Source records

......

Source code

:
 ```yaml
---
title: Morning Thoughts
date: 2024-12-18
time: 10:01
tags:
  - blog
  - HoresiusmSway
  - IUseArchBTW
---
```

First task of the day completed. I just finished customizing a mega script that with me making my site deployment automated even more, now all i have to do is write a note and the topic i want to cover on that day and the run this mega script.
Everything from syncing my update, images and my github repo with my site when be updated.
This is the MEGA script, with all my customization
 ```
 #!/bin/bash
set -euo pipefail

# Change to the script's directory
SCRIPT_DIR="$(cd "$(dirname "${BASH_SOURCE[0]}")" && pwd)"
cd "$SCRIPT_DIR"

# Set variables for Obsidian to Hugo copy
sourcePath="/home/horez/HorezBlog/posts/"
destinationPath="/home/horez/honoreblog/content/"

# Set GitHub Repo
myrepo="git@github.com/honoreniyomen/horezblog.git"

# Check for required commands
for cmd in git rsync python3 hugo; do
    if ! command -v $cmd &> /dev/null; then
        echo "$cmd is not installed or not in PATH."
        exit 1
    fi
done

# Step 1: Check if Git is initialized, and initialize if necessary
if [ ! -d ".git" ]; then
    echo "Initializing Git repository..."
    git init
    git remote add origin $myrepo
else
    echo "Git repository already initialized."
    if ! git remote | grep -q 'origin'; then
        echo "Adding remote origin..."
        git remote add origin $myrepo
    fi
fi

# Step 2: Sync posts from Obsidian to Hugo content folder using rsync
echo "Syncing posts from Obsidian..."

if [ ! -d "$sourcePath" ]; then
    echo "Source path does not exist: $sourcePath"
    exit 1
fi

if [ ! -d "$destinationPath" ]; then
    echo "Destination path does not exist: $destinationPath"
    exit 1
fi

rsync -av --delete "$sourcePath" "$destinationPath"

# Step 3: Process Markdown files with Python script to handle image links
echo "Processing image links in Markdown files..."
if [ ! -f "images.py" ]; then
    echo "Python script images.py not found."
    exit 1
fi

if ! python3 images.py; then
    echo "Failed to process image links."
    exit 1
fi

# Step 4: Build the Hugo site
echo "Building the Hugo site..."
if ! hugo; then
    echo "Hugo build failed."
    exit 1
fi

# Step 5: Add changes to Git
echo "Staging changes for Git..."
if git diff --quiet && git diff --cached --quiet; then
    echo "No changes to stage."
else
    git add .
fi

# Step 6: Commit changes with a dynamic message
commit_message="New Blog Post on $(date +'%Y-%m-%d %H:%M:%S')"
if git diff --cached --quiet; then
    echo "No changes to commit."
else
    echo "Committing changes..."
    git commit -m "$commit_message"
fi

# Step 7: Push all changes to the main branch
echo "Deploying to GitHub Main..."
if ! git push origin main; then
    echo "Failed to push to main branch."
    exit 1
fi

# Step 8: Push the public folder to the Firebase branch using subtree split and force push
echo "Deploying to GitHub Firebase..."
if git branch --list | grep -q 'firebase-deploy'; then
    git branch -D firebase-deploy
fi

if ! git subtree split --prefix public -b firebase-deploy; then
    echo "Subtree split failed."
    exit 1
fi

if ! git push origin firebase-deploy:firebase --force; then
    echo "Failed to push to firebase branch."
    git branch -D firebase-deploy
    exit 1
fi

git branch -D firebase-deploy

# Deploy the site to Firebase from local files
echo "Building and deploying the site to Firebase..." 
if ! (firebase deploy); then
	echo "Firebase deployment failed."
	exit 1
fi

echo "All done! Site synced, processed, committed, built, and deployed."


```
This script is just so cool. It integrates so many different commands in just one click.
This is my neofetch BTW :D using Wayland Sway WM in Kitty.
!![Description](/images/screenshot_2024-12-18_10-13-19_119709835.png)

......

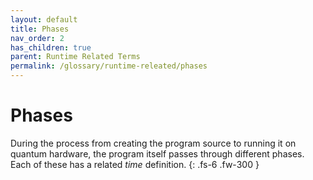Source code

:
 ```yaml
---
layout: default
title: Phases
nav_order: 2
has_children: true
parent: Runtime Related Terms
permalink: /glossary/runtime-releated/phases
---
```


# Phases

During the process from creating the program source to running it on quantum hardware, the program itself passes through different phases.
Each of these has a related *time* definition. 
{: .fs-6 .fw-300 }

......

__Your instructions__.
Copy out every line of the records that the string "Markdown" appears in.

__Output for this exercise__.
# Step 3: Process Markdown files with Python script to handle image links
echo "Processing image links in Markdown files..."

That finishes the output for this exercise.